Problem:
Below are some entries. Copy each line in them that holds "messaggio".

Material shown:

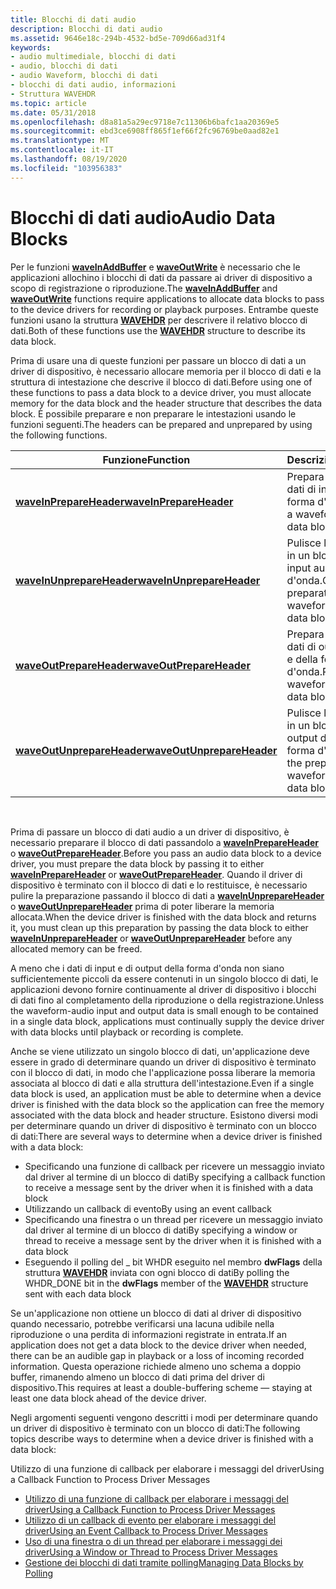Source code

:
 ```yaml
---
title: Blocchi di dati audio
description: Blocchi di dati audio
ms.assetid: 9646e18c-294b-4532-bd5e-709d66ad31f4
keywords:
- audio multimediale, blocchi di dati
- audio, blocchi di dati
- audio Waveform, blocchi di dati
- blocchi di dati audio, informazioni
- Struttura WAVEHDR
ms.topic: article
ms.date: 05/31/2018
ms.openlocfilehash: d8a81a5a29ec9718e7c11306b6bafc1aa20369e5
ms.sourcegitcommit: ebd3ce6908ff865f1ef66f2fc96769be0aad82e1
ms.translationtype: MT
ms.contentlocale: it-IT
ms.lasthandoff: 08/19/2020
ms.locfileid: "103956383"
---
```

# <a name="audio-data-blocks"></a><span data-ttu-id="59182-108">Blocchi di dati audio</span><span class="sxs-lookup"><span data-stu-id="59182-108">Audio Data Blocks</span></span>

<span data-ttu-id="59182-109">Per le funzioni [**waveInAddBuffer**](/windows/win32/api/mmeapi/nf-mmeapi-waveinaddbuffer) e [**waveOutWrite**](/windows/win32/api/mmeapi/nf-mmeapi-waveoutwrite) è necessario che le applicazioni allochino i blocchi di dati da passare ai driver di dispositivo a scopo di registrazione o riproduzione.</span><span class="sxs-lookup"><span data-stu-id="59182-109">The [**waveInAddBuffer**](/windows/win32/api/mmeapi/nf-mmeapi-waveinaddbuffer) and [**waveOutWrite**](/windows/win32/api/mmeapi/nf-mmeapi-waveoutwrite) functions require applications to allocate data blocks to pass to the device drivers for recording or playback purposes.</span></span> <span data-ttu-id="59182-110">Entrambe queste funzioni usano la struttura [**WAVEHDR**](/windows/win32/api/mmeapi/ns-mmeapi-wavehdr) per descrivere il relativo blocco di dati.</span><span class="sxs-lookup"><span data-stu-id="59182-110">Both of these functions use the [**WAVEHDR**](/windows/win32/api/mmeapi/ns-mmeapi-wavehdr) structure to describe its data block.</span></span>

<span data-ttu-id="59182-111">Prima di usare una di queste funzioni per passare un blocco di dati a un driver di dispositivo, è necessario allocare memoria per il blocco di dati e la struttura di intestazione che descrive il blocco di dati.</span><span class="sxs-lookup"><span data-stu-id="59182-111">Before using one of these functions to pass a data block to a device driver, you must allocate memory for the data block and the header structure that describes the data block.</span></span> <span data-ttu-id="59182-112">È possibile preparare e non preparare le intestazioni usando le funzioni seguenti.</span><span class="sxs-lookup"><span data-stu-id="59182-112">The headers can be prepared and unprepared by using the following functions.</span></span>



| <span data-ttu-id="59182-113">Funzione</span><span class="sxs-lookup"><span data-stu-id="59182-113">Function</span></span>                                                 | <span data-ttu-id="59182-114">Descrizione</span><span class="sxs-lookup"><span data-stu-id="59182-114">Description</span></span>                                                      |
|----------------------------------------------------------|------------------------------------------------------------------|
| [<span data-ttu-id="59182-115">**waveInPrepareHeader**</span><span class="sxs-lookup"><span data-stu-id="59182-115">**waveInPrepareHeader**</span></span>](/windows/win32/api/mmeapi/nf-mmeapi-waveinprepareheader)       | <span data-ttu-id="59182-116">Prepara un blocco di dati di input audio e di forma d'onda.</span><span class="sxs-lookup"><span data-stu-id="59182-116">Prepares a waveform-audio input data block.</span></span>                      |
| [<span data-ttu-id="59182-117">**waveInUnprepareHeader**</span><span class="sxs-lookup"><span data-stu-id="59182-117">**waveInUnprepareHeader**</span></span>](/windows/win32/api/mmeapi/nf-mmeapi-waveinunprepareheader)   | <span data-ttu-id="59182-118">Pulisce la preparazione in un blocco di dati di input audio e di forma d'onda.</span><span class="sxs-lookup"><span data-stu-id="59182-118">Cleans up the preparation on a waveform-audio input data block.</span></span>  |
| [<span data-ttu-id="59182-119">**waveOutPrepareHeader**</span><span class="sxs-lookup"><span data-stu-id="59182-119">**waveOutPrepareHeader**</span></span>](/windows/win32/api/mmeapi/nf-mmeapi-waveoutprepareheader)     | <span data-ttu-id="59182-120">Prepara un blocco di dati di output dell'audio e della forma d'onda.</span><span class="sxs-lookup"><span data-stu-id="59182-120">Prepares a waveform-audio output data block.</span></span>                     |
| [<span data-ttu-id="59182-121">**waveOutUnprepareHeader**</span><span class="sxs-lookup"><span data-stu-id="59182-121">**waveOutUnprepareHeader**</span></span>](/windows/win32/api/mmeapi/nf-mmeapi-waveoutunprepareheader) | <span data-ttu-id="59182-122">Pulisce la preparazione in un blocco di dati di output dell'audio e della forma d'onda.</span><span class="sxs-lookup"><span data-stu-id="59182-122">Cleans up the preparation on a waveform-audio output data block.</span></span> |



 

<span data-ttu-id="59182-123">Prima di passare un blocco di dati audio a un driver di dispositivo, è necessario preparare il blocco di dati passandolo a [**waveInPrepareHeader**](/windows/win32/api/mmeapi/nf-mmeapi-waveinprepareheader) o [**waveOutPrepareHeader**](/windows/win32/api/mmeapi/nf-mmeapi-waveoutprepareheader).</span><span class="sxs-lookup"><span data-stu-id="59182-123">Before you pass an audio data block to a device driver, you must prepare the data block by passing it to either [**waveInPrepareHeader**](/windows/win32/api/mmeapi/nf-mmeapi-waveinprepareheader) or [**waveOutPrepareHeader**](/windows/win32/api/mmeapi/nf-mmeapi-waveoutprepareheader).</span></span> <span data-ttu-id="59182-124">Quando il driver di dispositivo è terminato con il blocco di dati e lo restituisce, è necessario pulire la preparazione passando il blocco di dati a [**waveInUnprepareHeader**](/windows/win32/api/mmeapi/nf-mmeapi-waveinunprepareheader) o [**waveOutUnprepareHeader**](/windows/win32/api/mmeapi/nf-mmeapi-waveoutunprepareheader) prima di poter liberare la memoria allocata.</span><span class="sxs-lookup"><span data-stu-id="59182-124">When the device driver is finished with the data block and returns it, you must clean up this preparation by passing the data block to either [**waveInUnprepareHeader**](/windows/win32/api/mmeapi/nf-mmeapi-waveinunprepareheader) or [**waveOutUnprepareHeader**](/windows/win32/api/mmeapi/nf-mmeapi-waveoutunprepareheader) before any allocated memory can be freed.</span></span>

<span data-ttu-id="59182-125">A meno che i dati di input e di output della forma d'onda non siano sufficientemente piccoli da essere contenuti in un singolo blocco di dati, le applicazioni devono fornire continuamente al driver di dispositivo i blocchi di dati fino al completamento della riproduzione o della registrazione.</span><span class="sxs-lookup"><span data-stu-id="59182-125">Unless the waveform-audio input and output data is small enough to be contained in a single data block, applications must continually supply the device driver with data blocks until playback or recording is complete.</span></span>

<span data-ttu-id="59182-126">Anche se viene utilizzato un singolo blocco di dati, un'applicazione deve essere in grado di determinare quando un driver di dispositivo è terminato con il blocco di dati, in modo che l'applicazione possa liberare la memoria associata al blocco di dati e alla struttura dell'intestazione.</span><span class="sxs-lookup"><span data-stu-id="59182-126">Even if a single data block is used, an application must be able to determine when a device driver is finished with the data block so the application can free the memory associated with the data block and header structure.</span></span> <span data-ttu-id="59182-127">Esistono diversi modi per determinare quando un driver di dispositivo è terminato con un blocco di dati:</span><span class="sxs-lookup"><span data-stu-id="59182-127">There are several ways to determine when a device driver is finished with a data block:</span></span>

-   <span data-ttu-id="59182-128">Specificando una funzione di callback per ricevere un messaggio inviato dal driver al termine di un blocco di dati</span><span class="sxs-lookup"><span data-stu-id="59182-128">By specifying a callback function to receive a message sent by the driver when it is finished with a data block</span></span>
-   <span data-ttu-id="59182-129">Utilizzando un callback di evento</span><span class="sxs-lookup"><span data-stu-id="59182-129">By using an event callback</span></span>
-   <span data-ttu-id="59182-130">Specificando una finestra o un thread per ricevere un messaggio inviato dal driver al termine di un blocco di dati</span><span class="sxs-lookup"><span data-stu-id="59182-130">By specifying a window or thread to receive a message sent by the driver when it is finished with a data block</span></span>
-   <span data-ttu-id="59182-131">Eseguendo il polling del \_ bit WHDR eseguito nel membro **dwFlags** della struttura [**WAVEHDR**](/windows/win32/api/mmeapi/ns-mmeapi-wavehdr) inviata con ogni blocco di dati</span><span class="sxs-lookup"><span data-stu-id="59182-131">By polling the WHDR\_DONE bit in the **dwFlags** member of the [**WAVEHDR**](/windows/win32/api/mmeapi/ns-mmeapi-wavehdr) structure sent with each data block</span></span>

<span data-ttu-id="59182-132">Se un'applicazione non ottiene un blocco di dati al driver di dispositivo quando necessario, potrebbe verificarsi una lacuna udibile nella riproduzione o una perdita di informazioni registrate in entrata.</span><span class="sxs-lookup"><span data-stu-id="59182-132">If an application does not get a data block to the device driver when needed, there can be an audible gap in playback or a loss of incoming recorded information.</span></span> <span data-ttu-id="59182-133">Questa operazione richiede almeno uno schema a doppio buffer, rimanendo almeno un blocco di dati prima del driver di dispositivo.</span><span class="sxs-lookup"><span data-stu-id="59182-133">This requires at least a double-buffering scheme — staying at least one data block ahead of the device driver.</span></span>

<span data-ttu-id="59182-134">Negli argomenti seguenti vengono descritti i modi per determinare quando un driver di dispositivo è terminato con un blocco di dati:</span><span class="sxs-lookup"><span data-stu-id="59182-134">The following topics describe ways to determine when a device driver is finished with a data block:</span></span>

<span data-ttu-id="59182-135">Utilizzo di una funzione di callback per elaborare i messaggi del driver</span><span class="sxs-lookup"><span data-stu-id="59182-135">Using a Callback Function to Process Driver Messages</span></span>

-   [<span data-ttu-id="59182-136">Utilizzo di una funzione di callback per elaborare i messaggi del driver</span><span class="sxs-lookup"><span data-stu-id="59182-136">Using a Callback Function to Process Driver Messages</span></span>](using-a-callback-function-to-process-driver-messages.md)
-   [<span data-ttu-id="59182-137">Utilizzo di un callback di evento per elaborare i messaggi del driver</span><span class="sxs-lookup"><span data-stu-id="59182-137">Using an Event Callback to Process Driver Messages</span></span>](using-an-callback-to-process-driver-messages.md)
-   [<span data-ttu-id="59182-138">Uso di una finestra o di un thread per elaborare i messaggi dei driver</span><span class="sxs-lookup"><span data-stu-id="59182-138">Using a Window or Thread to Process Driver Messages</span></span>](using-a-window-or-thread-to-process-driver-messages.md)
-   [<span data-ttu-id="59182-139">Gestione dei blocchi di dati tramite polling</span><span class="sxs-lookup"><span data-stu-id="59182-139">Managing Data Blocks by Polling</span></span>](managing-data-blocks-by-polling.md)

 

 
* * *
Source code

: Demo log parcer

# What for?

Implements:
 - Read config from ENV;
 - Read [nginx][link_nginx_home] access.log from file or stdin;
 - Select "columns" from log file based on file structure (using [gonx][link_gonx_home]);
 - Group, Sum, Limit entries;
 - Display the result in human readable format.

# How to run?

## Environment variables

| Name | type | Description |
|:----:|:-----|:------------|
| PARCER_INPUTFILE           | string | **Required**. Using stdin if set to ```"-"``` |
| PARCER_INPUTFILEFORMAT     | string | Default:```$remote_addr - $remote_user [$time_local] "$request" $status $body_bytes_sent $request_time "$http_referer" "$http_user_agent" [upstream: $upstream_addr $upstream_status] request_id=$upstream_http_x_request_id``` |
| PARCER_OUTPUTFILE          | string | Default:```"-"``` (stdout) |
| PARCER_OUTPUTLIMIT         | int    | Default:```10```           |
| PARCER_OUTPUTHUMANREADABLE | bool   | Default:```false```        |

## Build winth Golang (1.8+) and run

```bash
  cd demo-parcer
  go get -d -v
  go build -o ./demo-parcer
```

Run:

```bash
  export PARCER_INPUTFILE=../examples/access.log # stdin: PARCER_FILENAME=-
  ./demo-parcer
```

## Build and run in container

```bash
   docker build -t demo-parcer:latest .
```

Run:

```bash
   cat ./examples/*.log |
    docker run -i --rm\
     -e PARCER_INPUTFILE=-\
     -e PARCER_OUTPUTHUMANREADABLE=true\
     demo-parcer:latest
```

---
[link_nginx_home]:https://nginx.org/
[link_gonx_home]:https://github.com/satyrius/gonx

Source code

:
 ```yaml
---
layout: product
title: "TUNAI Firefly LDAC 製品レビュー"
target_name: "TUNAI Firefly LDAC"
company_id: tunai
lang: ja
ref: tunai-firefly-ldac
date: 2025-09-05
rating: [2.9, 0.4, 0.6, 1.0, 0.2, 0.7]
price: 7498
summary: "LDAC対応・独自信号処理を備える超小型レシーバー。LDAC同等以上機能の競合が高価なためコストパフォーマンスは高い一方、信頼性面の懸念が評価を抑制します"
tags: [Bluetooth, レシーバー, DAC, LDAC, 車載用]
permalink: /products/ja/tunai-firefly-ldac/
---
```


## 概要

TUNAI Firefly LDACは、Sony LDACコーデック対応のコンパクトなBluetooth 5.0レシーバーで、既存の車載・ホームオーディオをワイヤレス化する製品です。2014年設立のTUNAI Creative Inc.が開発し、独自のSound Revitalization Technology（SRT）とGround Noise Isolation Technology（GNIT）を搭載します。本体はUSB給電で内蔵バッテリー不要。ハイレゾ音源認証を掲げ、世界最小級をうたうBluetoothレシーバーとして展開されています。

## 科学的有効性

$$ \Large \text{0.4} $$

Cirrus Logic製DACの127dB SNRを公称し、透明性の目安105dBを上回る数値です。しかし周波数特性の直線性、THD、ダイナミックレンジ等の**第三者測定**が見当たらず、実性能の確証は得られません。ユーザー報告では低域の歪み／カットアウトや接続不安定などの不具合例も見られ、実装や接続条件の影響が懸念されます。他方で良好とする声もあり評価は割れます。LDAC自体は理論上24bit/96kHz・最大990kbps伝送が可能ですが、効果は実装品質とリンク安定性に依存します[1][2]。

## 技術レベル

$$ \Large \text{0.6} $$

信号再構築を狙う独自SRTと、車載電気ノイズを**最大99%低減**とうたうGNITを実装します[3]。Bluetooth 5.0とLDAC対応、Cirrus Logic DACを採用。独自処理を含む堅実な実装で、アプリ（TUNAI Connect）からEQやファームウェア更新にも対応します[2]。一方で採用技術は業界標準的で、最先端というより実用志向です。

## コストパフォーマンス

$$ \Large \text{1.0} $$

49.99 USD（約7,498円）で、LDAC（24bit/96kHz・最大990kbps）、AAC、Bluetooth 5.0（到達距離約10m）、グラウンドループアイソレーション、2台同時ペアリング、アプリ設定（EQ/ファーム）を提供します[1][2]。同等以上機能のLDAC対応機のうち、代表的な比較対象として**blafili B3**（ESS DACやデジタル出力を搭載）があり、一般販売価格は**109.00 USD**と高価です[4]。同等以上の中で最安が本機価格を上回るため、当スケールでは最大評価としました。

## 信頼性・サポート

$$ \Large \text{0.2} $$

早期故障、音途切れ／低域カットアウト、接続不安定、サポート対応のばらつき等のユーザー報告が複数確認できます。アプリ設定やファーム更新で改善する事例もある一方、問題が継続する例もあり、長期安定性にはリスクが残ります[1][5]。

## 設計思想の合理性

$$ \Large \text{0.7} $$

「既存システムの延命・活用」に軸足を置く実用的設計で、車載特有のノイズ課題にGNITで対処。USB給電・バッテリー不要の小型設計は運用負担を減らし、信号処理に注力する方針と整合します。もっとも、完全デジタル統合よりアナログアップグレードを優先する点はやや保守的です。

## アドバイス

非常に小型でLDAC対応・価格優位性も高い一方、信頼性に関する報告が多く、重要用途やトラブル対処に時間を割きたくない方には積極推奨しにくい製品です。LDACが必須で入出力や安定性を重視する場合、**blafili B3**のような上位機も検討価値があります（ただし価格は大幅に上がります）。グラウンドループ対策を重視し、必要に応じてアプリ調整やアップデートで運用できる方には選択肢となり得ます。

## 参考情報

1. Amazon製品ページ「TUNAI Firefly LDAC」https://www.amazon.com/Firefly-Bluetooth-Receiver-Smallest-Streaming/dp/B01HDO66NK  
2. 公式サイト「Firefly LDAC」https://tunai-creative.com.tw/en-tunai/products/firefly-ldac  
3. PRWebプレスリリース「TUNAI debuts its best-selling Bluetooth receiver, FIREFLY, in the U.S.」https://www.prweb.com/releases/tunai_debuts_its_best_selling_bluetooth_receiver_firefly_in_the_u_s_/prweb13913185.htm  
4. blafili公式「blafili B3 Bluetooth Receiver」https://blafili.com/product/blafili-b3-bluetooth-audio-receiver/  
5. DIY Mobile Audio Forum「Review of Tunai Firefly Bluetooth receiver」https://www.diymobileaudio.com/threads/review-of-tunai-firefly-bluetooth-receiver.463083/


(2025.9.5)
...
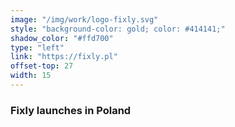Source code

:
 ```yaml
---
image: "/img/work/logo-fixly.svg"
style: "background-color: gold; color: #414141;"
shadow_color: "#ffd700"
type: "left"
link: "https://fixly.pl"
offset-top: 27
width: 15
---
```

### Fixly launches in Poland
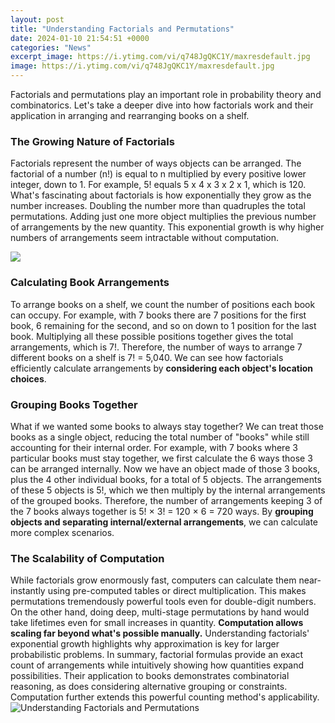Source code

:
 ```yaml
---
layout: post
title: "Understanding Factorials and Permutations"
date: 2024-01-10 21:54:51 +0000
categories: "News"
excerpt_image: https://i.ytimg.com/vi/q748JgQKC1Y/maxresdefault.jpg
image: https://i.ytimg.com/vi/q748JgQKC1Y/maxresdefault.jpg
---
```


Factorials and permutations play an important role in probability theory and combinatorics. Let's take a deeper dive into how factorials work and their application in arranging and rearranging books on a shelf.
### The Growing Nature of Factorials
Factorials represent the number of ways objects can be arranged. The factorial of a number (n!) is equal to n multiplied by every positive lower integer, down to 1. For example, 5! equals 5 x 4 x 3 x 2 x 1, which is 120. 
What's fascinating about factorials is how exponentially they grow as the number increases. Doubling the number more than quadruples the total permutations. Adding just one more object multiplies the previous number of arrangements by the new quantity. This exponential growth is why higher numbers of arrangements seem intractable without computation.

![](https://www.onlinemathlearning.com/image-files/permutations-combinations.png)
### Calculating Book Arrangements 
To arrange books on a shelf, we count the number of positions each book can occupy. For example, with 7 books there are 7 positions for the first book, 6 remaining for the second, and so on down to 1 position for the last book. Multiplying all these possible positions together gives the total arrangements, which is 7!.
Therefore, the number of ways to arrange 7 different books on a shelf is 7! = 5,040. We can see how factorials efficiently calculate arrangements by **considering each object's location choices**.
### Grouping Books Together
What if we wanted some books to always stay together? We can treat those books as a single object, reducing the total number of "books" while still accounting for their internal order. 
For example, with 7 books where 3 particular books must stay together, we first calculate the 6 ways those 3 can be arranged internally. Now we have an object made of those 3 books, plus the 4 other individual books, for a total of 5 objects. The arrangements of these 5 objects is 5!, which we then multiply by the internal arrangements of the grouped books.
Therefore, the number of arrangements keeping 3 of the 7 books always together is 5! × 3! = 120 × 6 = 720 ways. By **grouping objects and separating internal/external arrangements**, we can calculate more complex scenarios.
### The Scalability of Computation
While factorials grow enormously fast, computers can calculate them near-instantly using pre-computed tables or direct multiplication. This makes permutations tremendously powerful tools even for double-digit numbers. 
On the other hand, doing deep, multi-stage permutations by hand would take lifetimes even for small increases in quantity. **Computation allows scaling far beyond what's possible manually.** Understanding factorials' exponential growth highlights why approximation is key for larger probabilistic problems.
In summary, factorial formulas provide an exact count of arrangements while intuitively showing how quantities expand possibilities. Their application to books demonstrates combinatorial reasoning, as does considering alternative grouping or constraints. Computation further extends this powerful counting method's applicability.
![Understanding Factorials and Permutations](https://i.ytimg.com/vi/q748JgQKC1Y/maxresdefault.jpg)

Answer box:
-   <span data-ttu-id="59182-128">Specificando una funzione di callback per ricevere un messaggio inviato dal driver al termine di un blocco di dati</span><span class="sxs-lookup"><span data-stu-id="59182-128">By specifying a callback function to receive a message sent by the driver when it is finished with a data block</span></span>
-   <span data-ttu-id="59182-130">Specificando una finestra o un thread per ricevere un messaggio inviato dal driver al termine di un blocco di dati</span><span class="sxs-lookup"><span data-stu-id="59182-130">By specifying a window or thread to receive a message sent by the driver when it is finished with a data block</span></span>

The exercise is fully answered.